- Goal of the exercise -
Write out, word for word, each line from the start of the entries through the one holding "279 | 0.9% |"; omit the pictures.

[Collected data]

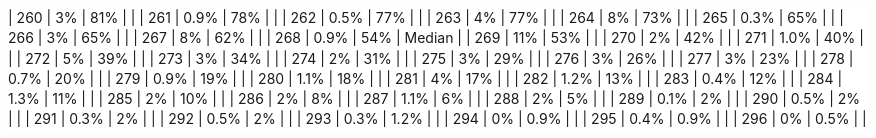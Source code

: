 | 260 | 3% | 81% |  |
| 261 | 0.9% | 78% |  |
| 262 | 0.5% | 77% |  |
| 263 | 4% | 77% |  |
| 264 | 8% | 73% |  |
| 265 | 0.3% | 65% |  |
| 266 | 3% | 65% |  |
| 267 | 8% | 62% |  |
| 268 | 0.9% | 54% | Median |
| 269 | 11% | 53% |  |
| 270 | 2% | 42% |  |
| 271 | 1.0% | 40% |  |
| 272 | 5% | 39% |  |
| 273 | 3% | 34% |  |
| 274 | 2% | 31% |  |
| 275 | 3% | 29% |  |
| 276 | 3% | 26% |  |
| 277 | 3% | 23% |  |
| 278 | 0.7% | 20% |  |
| 279 | 0.9% | 19% |  |
| 280 | 1.1% | 18% |  |
| 281 | 4% | 17% |  |
| 282 | 1.2% | 13% |  |
| 283 | 0.4% | 12% |  |
| 284 | 1.3% | 11% |  |
| 285 | 2% | 10% |  |
| 286 | 2% | 8% |  |
| 287 | 1.1% | 6% |  |
| 288 | 2% | 5% |  |
| 289 | 0.1% | 2% |  |
| 290 | 0.5% | 2% |  |
| 291 | 0.3% | 2% |  |
| 292 | 0.5% | 2% |  |
| 293 | 0.3% | 1.2% |  |
| 294 | 0% | 0.9% |  |
| 295 | 0.4% | 0.9% |  |
| 296 | 0% | 0.5% |  |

- Response to the exercise -
Source code

: | 260 | 3% | 81% |  |
| 261 | 0.9% | 78% |  |
| 262 | 0.5% | 77% |  |
| 263 | 4% | 77% |  |
| 264 | 8% | 73% |  |
| 265 | 0.3% | 65% |  |
| 266 | 3% | 65% |  |
| 267 | 8% | 62% |  |
| 268 | 0.9% | 54% | Median |
| 269 | 11% | 53% |  |
| 270 | 2% | 42% |  |
| 271 | 1.0% | 40% |  |
| 272 | 5% | 39% |  |
| 273 | 3% | 34% |  |
| 274 | 2% | 31% |  |
| 275 | 3% | 29% |  |
| 276 | 3% | 26% |  |
| 277 | 3% | 23% |  |
| 278 | 0.7% | 20% |  |
| 279 | 0.9% | 19% |  |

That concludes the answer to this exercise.